* What you have to do
Your task is to transcribe each record exactly and to omit every image.

* Extracted records
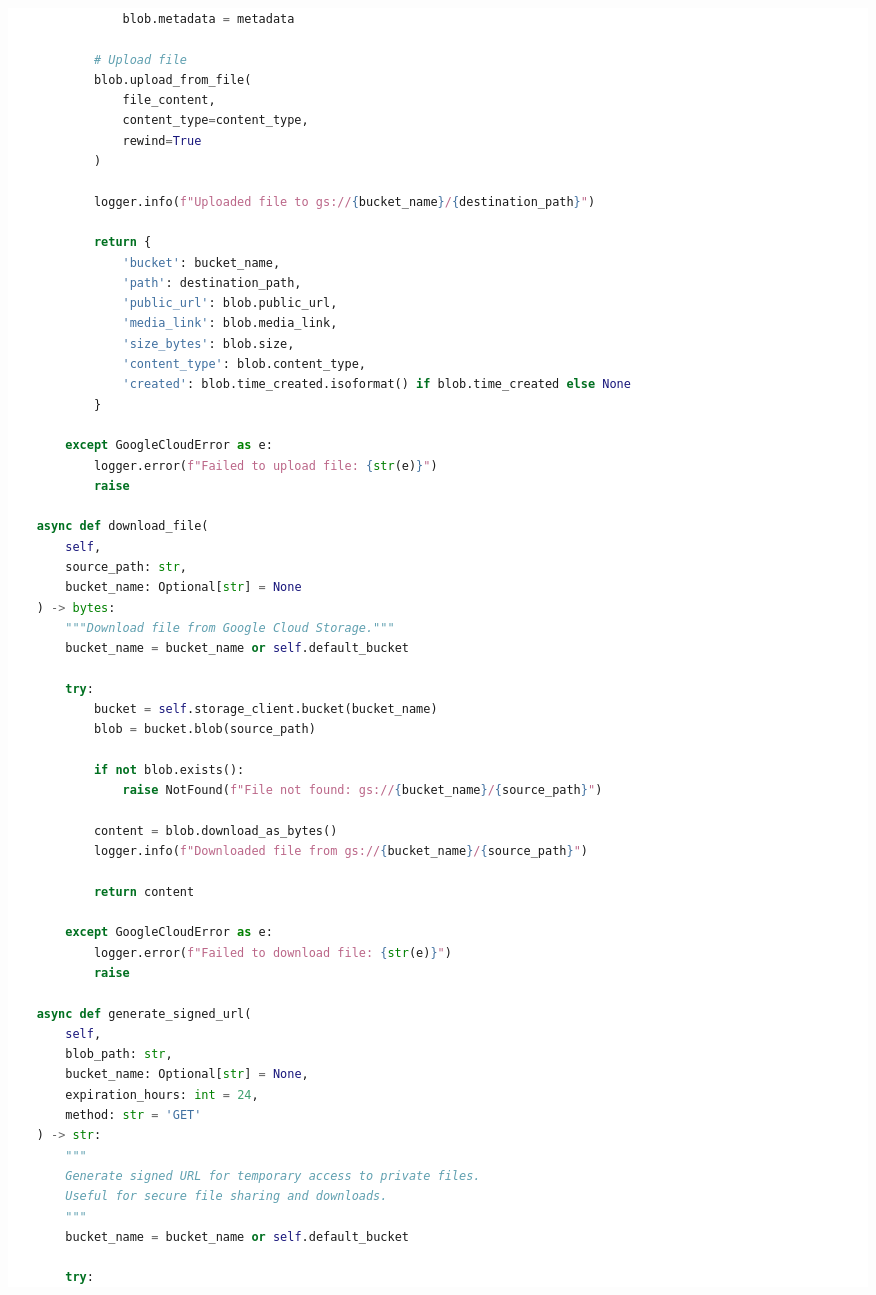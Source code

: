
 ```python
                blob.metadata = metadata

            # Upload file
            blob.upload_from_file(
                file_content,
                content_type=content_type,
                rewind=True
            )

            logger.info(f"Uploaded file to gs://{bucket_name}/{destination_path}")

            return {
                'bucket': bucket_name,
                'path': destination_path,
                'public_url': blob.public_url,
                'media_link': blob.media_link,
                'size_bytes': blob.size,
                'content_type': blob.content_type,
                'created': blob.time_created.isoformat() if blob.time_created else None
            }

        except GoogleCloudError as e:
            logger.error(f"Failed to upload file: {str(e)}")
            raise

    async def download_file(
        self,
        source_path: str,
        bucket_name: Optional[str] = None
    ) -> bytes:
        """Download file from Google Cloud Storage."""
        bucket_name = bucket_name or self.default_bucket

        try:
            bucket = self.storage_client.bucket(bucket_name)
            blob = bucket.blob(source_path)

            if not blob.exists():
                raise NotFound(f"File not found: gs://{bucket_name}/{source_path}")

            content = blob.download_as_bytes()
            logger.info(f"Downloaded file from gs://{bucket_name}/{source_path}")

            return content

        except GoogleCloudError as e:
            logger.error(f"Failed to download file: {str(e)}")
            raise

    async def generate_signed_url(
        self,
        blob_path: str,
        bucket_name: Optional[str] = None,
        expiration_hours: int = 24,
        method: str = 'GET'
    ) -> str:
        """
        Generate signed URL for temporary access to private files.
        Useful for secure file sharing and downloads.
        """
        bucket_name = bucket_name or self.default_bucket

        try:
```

* Written response
Source code

:
 ```python
                blob.metadata = metadata

            # Upload file
            blob.upload_from_file(
                file_content,
                content_type=content_type,
                rewind=True
            )

            logger.info(f"Uploaded file to gs://{bucket_name}/{destination_path}")

            return {
                'bucket': bucket_name,
                'path': destination_path,
                'public_url': blob.public_url,
                'media_link': blob.media_link,
                'size_bytes': blob.size,
                'content_type': blob.content_type,
                'created': blob.time_created.isoformat() if blob.time_created else None
            }

        except GoogleCloudError as e:
            logger.error(f"Failed to upload file: {str(e)}")
            raise

    async def download_file(
        self,
        source_path: str,
        bucket_name: Optional[str] = None
    ) -> bytes:
        """Download file from Google Cloud Storage."""
        bucket_name = bucket_name or self.default_bucket

        try:
            bucket = self.storage_client.bucket(bucket_name)
            blob = bucket.blob(source_path)

            if not blob.exists():
                raise NotFound(f"File not found: gs://{bucket_name}/{source_path}")

            content = blob.download_as_bytes()
            logger.info(f"Downloaded file from gs://{bucket_name}/{source_path}")

            return content

        except GoogleCloudError as e:
            logger.error(f"Failed to download file: {str(e)}")
            raise

    async def generate_signed_url(
        self,
        blob_path: str,
        bucket_name: Optional[str] = None,
        expiration_hours: int = 24,
        method: str = 'GET'
    ) -> str:
        """
        Generate signed URL for temporary access to private files.
        Useful for secure file sharing and downloads.
        """
        bucket_name = bucket_name or self.default_bucket

        try:
```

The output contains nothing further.